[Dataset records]
####################

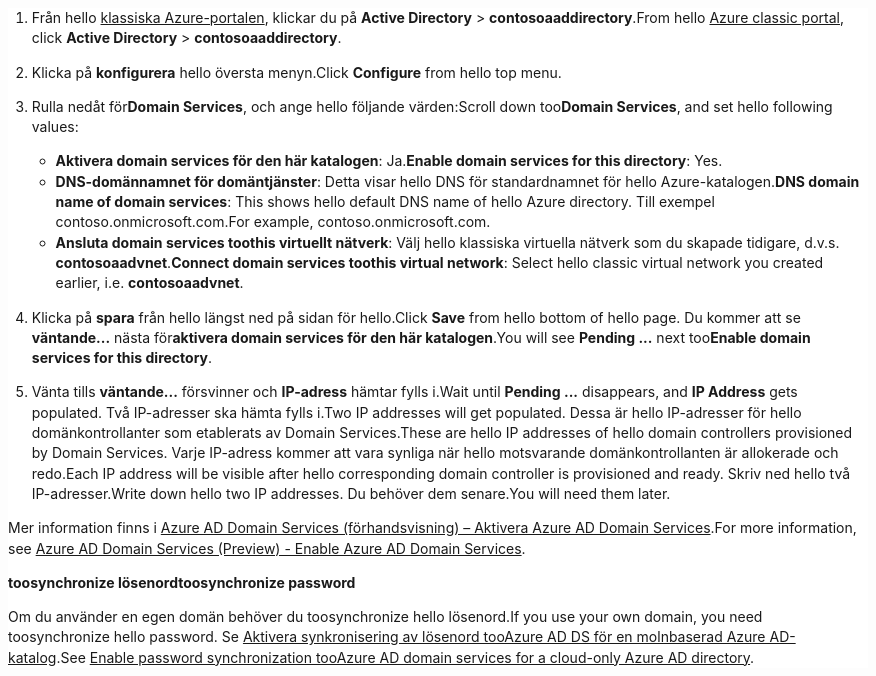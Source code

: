 1. <span data-ttu-id="64a77-225">Från hello [klassiska Azure-portalen](https://manage.windowsazure.com), klickar du på **Active Directory** > **contosoaaddirectory**.</span><span class="sxs-lookup"><span data-stu-id="64a77-225">From hello [Azure classic portal](https://manage.windowsazure.com), click **Active Directory** > **contosoaaddirectory**.</span></span> 
2. <span data-ttu-id="64a77-226">Klicka på **konfigurera** hello översta menyn.</span><span class="sxs-lookup"><span data-stu-id="64a77-226">Click **Configure** from hello top menu.</span></span>
3. <span data-ttu-id="64a77-227">Rulla nedåt för**Domain Services**, och ange hello följande värden:</span><span class="sxs-lookup"><span data-stu-id="64a77-227">Scroll down too**Domain Services**, and set hello following values:</span></span>
   
   * <span data-ttu-id="64a77-228">**Aktivera domain services för den här katalogen**: Ja.</span><span class="sxs-lookup"><span data-stu-id="64a77-228">**Enable domain services for this directory**: Yes.</span></span>
   * <span data-ttu-id="64a77-229">**DNS-domännamnet för domäntjänster**: Detta visar hello DNS för standardnamnet för hello Azure-katalogen.</span><span class="sxs-lookup"><span data-stu-id="64a77-229">**DNS domain name of domain services**: This shows hello default DNS name of hello Azure directory.</span></span> <span data-ttu-id="64a77-230">Till exempel contoso.onmicrosoft.com.</span><span class="sxs-lookup"><span data-stu-id="64a77-230">For example, contoso.onmicrosoft.com.</span></span>
   * <span data-ttu-id="64a77-231">**Ansluta domain services toothis virtuellt nätverk**: Välj hello klassiska virtuella nätverk som du skapade tidigare, d.v.s. **contosoaadvnet**.</span><span class="sxs-lookup"><span data-stu-id="64a77-231">**Connect domain services toothis virtual network**: Select hello classic virtual network you created earlier, i.e. **contosoaadvnet**.</span></span>
4. <span data-ttu-id="64a77-232">Klicka på **spara** från hello längst ned på sidan för hello.</span><span class="sxs-lookup"><span data-stu-id="64a77-232">Click **Save** from hello bottom of hello page.</span></span> <span data-ttu-id="64a77-233">Du kommer att se **väntande...**  nästa för**aktivera domain services för den här katalogen**.</span><span class="sxs-lookup"><span data-stu-id="64a77-233">You will see **Pending ...** next too**Enable domain services for this directory**.</span></span>  
5. <span data-ttu-id="64a77-234">Vänta tills **väntande...**  försvinner och **IP-adress** hämtar fylls i.</span><span class="sxs-lookup"><span data-stu-id="64a77-234">Wait until **Pending ...** disappears, and **IP Address** gets populated.</span></span> <span data-ttu-id="64a77-235">Två IP-adresser ska hämta fylls i.</span><span class="sxs-lookup"><span data-stu-id="64a77-235">Two IP addresses will get populated.</span></span> <span data-ttu-id="64a77-236">Dessa är hello IP-adresser för hello domänkontrollanter som etablerats av Domain Services.</span><span class="sxs-lookup"><span data-stu-id="64a77-236">These are hello IP addresses of hello domain controllers provisioned by Domain Services.</span></span> <span data-ttu-id="64a77-237">Varje IP-adress kommer att vara synliga när hello motsvarande domänkontrollanten är allokerade och redo.</span><span class="sxs-lookup"><span data-stu-id="64a77-237">Each IP address will be visible after hello corresponding domain controller is provisioned and ready.</span></span> <span data-ttu-id="64a77-238">Skriv ned hello två IP-adresser.</span><span class="sxs-lookup"><span data-stu-id="64a77-238">Write down hello two IP addresses.</span></span> <span data-ttu-id="64a77-239">Du behöver dem senare.</span><span class="sxs-lookup"><span data-stu-id="64a77-239">You will need them later.</span></span>

<span data-ttu-id="64a77-240">Mer information finns i [Azure AD Domain Services (förhandsvisning) – Aktivera Azure AD Domain Services](../active-directory-domain-services/active-directory-ds-getting-started-enableaadds.md).</span><span class="sxs-lookup"><span data-stu-id="64a77-240">For more information, see [Azure AD Domain Services (Preview) - Enable Azure AD Domain Services](../active-directory-domain-services/active-directory-ds-getting-started-enableaadds.md).</span></span>

<span data-ttu-id="64a77-241">**toosynchronize lösenord**</span><span class="sxs-lookup"><span data-stu-id="64a77-241">**toosynchronize password**</span></span>

<span data-ttu-id="64a77-242">Om du använder en egen domän behöver du toosynchronize hello lösenord.</span><span class="sxs-lookup"><span data-stu-id="64a77-242">If you use your own domain, you need toosynchronize hello password.</span></span> <span data-ttu-id="64a77-243">Se [Aktivera synkronisering av lösenord tooAzure AD DS för en molnbaserad Azure AD-katalog](../active-directory-domain-services/active-directory-ds-getting-started-password-sync.md).</span><span class="sxs-lookup"><span data-stu-id="64a77-243">See [Enable password synchronization tooAzure AD domain services for a cloud-only Azure AD directory](../active-directory-domain-services/active-directory-ds-getting-started-password-sync.md).</span></span>
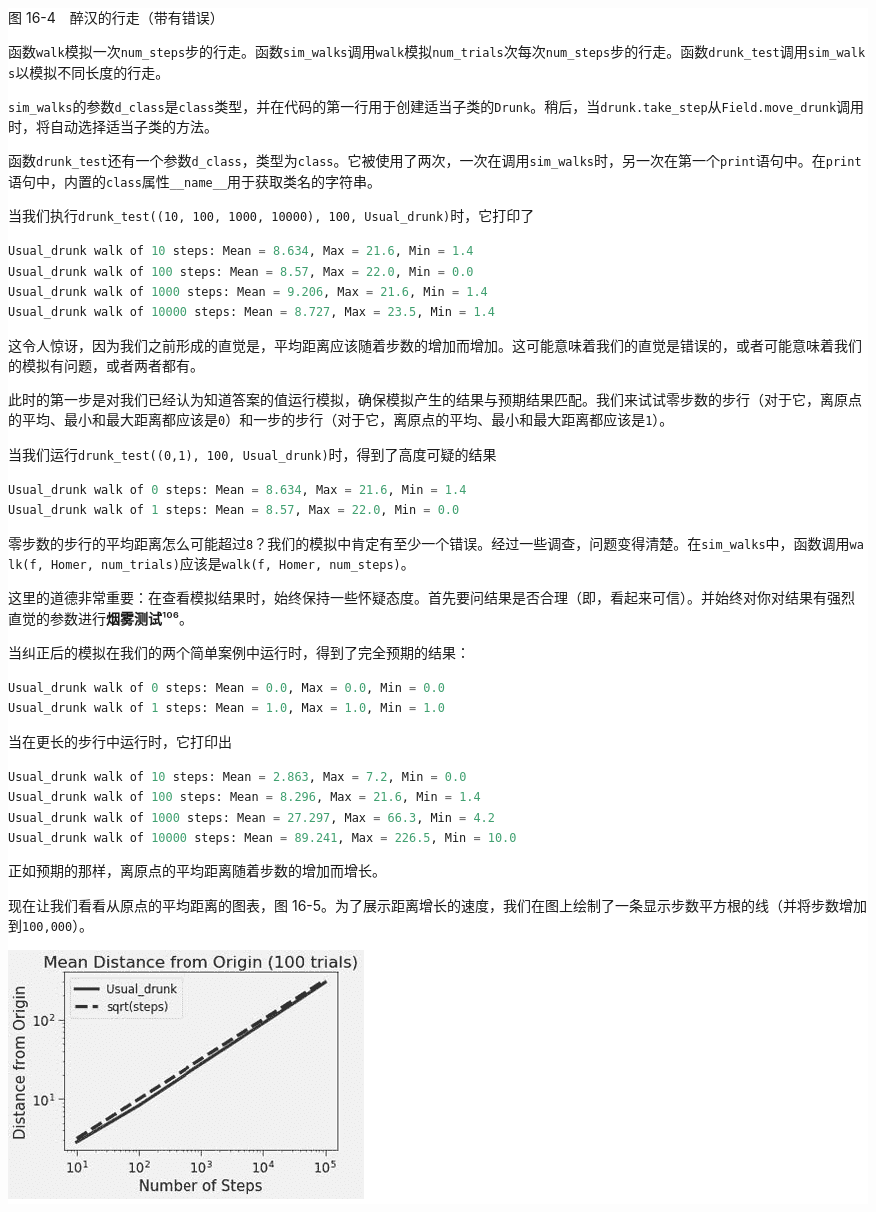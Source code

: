 图 16-4 醉汉的行走（带有错误）

函数`walk`模拟一次`num_steps`步的行走。函数`sim_walks`调用`walk`模拟`num_trials`次每次`num_steps`步的行走。函数`drunk_test`调用`sim_walks`以模拟不同长度的行走。

`sim_walks`的参数`d_class`是`class`类型，并在代码的第一行用于创建适当子类的`Drunk`。稍后，当`drunk.take_step`从`Field.move_drunk`调用时，将自动选择适当子类的方法。

函数`drunk_test`还有一个参数`d_class`，类型为`class`。它被使用了两次，一次在调用`sim_walks`时，另一次在第一个`print`语句中。在`print`语句中，内置的`class`属性`__name__`用于获取类名的字符串。

当我们执行`drunk_test((10, 100, 1000, 10000), 100, Usual_drunk)`时，它打印了

```py
﻿﻿Usual_drunk walk of 10 steps: Mean = 8.634, Max = 21.6, Min = 1.4
Usual_drunk walk of 100 steps: Mean = 8.57, Max = 22.0, Min = 0.0
Usual_drunk walk of 1000 steps: Mean = 9.206, Max = 21.6, Min = 1.4
Usual_drunk walk of 10000 steps: Mean = 8.727, Max = 23.5, Min = 1.4
```

这令人惊讶，因为我们之前形成的直觉是，平均距离应该随着步数的增加而增加。这可能意味着我们的直觉是错误的，或者可能意味着我们的模拟有问题，或者两者都有。

此时的第一步是对我们已经认为知道答案的值运行模拟，确保模拟产生的结果与预期结果匹配。我们来试试零步数的步行（对于它，离原点的平均、最小和最大距离都应该是`0`）和一步的步行（对于它，离原点的平均、最小和最大距离都应该是`1`）。

当我们运行`drunk_test((0,1), 100, Usual_drunk)`时，得到了高度可疑的结果

```py
﻿Usual_drunk walk of 0 steps: Mean = 8.634, Max = 21.6, Min = 1.4
Usual_drunk walk of 1 steps: Mean = 8.57, Max = 22.0, Min = 0.0
```

零步数的步行的平均距离怎么可能超过`8`？我们的模拟中肯定有至少一个错误。经过一些调查，问题变得清楚。在`sim_walks`中，函数调用`walk(f, Homer, num_trials)`应该是`walk(f, Homer, num_steps)`。

这里的道德非常重要：在查看模拟结果时，始终保持一些怀疑态度。首先要问结果是否合理（即，看起来可信）。并始终对你对结果有强烈直觉的参数进行**烟雾测试**¹⁰⁶。

当纠正后的模拟在我们的两个简单案例中运行时，得到了完全预期的结果：

```py
﻿Usual_drunk walk of 0 steps: Mean = 0.0, Max = 0.0, Min = 0.0
Usual_drunk walk of 1 steps: Mean = 1.0, Max = 1.0, Min = 1.0
```

当在更长的步行中运行时，它打印出

```py
﻿Usual_drunk walk of 10 steps: Mean = 2.863, Max = 7.2, Min = 0.0
Usual_drunk walk of 100 steps: Mean = 8.296, Max = 21.6, Min = 1.4
Usual_drunk walk of 1000 steps: Mean = 27.297, Max = 66.3, Min = 4.2
Usual_drunk walk of 10000 steps: Mean = 89.241, Max = 226.5, Min = 10.0
```

正如预期的那样，离原点的平均距离随着步数的增加而增长。

现在让我们看看从原点的平均距离的图表，图 16-5。为了展示距离增长的速度，我们在图上绘制了一条显示步数平方根的线（并将步数增加到`100,000`）。

![c16-fig-0005.jpg](img/c16-fig-0005.jpg)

####################

**Work instruction:** Find and copy each line of the data where "klassiska" is present.

**Task response:**
: 1. <span data-ttu-id="64a77-225">Från hello [klassiska Azure-portalen](https://manage.windowsazure.com), klickar du på **Active Directory** > **contosoaaddirectory**.</span><span class="sxs-lookup"><span data-stu-id="64a77-225">From hello [Azure classic portal](https://manage.windowsazure.com), click **Active Directory** > **contosoaaddirectory**.</span></span> 
   * <span data-ttu-id="64a77-231">**Ansluta domain services toothis virtuellt nätverk**: Välj hello klassiska virtuella nätverk som du skapade tidigare, d.v.s. **contosoaadvnet**.</span><span class="sxs-lookup"><span data-stu-id="64a77-231">**Connect domain services toothis virtual network**: Select hello classic virtual network you created earlier, i.e. **contosoaadvnet**.</span></span>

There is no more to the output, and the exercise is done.